## EXERCISE INSTRUCTIONS
Search the listing for "Client" and copy every line where it appears.

## DATASET CONTENT
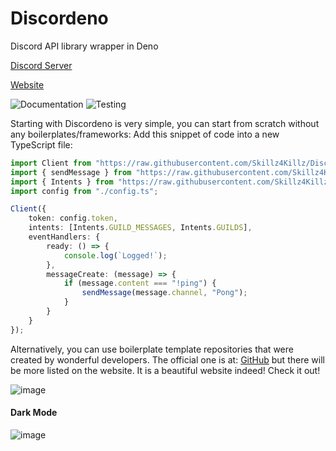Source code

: # Discordeno

Discord API library wrapper in Deno

[Discord Server](https://discord.gg/J4NqJ72)

[Website](https://discordeno.netlify.app)

![Documentation](https://github.com/Skillz4Killz/Discordeno/workflows/Documentation/badge.svg)
![Testing](https://github.com/Skillz4Killz/Discordeno/workflows/Testing/Linting/badge.svg)

Starting with Discordeno is very simple, you can start from scratch without any boilerplates/frameworks: Add this snippet of code into a new TypeScript file:

```typescript
import Client from "https://raw.githubusercontent.com/Skillz4Killz/Discordeno/v6/module/client.ts";
import { sendMessage } from "https://raw.githubusercontent.com/Skillz4Killz/Discordeno/v6/handlers/channel.ts";
import { Intents } from "https://raw.githubusercontent.com/Skillz4Killz/Discordeno/v6/types/options.ts";
import config from "./config.ts";

Client({
    token: config.token,
    intents: [Intents.GUILD_MESSAGES, Intents.GUILDS],
    eventHandlers: {
        ready: () => {
            console.log(`Logged!`);
        },
        messageCreate: (message) => {
            if (message.content === "!ping") {
                sendMessage(message.channel, "Pong");
            }
        }
    }
});
```

Alternatively, you can use boilerplate template repositories that were created by wonderful developers. The official one is at: [GitHub](https://github.com/Skillz4Killz/Discordeno-bot-template) but there will be more listed on the website. It is a beautiful website indeed! Check it out!

![image](https://i.imgur.com/z1BfUnt.png)

#### Dark Mode

![image](https://i.imgur.com/Vr2Bebr.png)
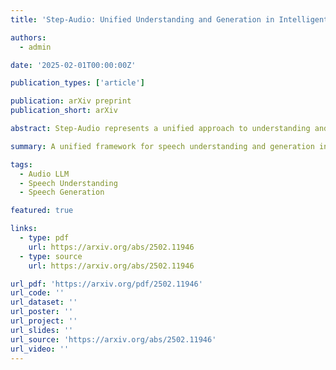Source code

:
 ```yaml
---
title: 'Step-Audio: Unified Understanding and Generation in Intelligent Speech Interaction'

authors:
  - admin

date: '2025-02-01T00:00:00Z'

publication_types: ['article']

publication: arXiv preprint
publication_short: arXiv

abstract: Step-Audio represents a unified approach to understanding and generation in intelligent speech interaction systems, advancing the capabilities of audio language models.

summary: A unified framework for speech understanding and generation in intelligent interaction systems.

tags:
  - Audio LLM
  - Speech Understanding
  - Speech Generation

featured: true

links:
  - type: pdf
    url: https://arxiv.org/abs/2502.11946
  - type: source
    url: https://arxiv.org/abs/2502.11946

url_pdf: 'https://arxiv.org/pdf/2502.11946'
url_code: ''
url_dataset: ''
url_poster: ''
url_project: ''
url_slides: ''
url_source: 'https://arxiv.org/abs/2502.11946'
url_video: ''
---
```


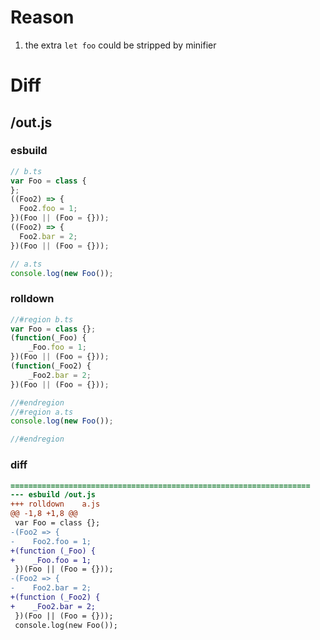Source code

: # Reason
1. the extra `let foo` could be stripped by minifier
# Diff
## /out.js
### esbuild
```js
// b.ts
var Foo = class {
};
((Foo2) => {
  Foo2.foo = 1;
})(Foo || (Foo = {}));
((Foo2) => {
  Foo2.bar = 2;
})(Foo || (Foo = {}));

// a.ts
console.log(new Foo());
```
### rolldown
```js
//#region b.ts
var Foo = class {};
(function(_Foo) {
	_Foo.foo = 1;
})(Foo || (Foo = {}));
(function(_Foo2) {
	_Foo2.bar = 2;
})(Foo || (Foo = {}));

//#endregion
//#region a.ts
console.log(new Foo());

//#endregion
```
### diff
```diff
===================================================================
--- esbuild	/out.js
+++ rolldown	a.js
@@ -1,8 +1,8 @@
 var Foo = class {};
-(Foo2 => {
-    Foo2.foo = 1;
+(function (_Foo) {
+    _Foo.foo = 1;
 })(Foo || (Foo = {}));
-(Foo2 => {
-    Foo2.bar = 2;
+(function (_Foo2) {
+    _Foo2.bar = 2;
 })(Foo || (Foo = {}));
 console.log(new Foo());

```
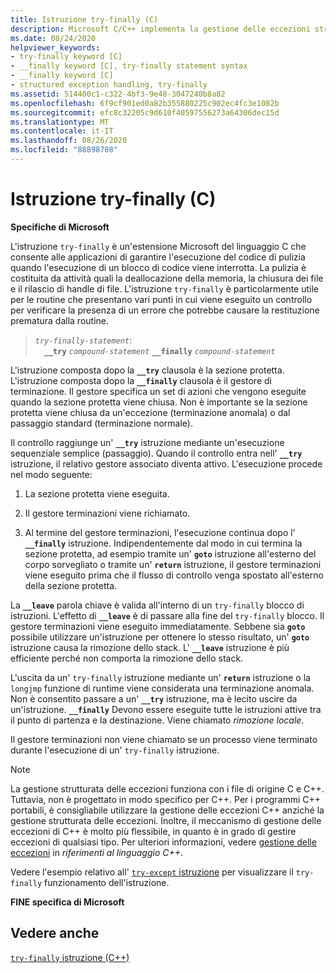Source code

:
 ```yaml
---
title: Istruzione try-finally (C)
description: Microsoft C/C++ implementa la gestione delle eccezioni strutturata (SEH) utilizzando un'estensione del linguaggio di istruzione try-finally.
ms.date: 08/24/2020
helpviewer_keywords:
- try-finally keyword [C]
- __finally keyword [C], try-finally statement syntax
- __finally keyword [C]
- structured exception handling, try-finally
ms.assetid: 514400c1-c322-4bf3-9e48-3047240b8a82
ms.openlocfilehash: 6f9cf901ed0a82b355880225c902ec4fc3e1082b
ms.sourcegitcommit: efc8c32205c9d610f40597556273a64306dec15d
ms.translationtype: MT
ms.contentlocale: it-IT
ms.lasthandoff: 08/26/2020
ms.locfileid: "88898708"
---
```

# <a name="try-finally-statement-c"></a>Istruzione try-finally (C)

**Specifiche di Microsoft**

L'istruzione `try-finally` è un'estensione Microsoft del linguaggio C che consente alle applicazioni di garantire l'esecuzione del codice di pulizia quando l'esecuzione di un blocco di codice viene interrotta. La pulizia è costituita da attività quali la deallocazione della memoria, la chiusura dei file e il rilascio di handle di file. L'istruzione `try-finally` è particolarmente utile per le routine che presentano vari punti in cui viene eseguito un controllo per verificare la presenza di un errore che potrebbe causare la restituzione prematura dalla routine.

> *`try-finally-statement`*:\
> &emsp;**`__try`** *`compound-statement`* **`__finally`** *`compound-statement`*

L'istruzione composta dopo la **`__try`** clausola è la sezione protetta. L'istruzione composta dopo la **`__finally`** clausola è il gestore di terminazione. Il gestore specifica un set di azioni che vengono eseguite quando la sezione protetta viene chiusa. Non è importante se la sezione protetta viene chiusa da un'eccezione (terminazione anomala) o dal passaggio standard (terminazione normale).

Il controllo raggiunge un' **`__try`** istruzione mediante un'esecuzione sequenziale semplice (passaggio). Quando il controllo entra nell' **`__try`** istruzione, il relativo gestore associato diventa attivo. L'esecuzione procede nel modo seguente:

1. La sezione protetta viene eseguita.

1. Il gestore terminazioni viene richiamato.

1. Al termine del gestore terminazioni, l'esecuzione continua dopo l' **`__finally`** istruzione. Indipendentemente dal modo in cui termina la sezione protetta, ad esempio tramite un' **`goto`** istruzione all'esterno del corpo sorvegliato o tramite un' **`return`** istruzione, il gestore terminazioni viene eseguito prima che il flusso di controllo venga spostato all'esterno della sezione protetta.

La **`__leave`** parola chiave è valida all'interno di un `try-finally` blocco di istruzioni. L'effetto di **`__leave`** è di passare alla fine del `try-finally` blocco. Il gestore terminazioni viene eseguito immediatamente. Sebbene sia **`goto`** possibile utilizzare un'istruzione per ottenere lo stesso risultato, un' **`goto`** istruzione causa la rimozione dello stack. L' **`__leave`** istruzione è più efficiente perché non comporta la rimozione dello stack.

L'uscita da un' `try-finally` istruzione mediante un' **`return`** istruzione o la `longjmp` funzione di runtime viene considerata una terminazione anomala. Non è consentito passare a un' **`__try`** istruzione, ma è lecito uscire da un'istruzione. **`__finally`** Devono essere eseguite tutte le istruzioni attive tra il punto di partenza e la destinazione. Viene chiamato *rimozione locale*.

Il gestore terminazioni non viene chiamato se un processo viene terminato durante l'esecuzione di un' `try-finally` istruzione.

> [!NOTE]
> La gestione strutturata delle eccezioni funziona con i file di origine C e C++. Tuttavia, non è progettato in modo specifico per C++. Per i programmi C++ portabili, è consigliabile utilizzare la gestione delle eccezioni C++ anziché la gestione strutturata delle eccezioni. Inoltre, il meccanismo di gestione delle eccezioni di C++ è molto più flessibile, in quanto è in grado di gestire eccezioni di qualsiasi tipo. Per ulteriori informazioni, vedere [gestione delle eccezioni](../cpp/exception-handling-in-visual-cpp.md) in *riferimenti al linguaggio C++*.

Vedere l'esempio relativo all' [ `try-except` istruzione](../c-language/try-except-statement-c.md) per visualizzare il `try-finally` funzionamento dell'istruzione.

**FINE specifica di Microsoft**

## <a name="see-also"></a>Vedere anche

[`try-finally` istruzione (C++)](../cpp/try-finally-statement.md)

## SOLUTION TO THE PROBLEM
import Client from "https://raw.githubusercontent.com/Skillz4Killz/Discordeno/v6/module/client.ts";
Client({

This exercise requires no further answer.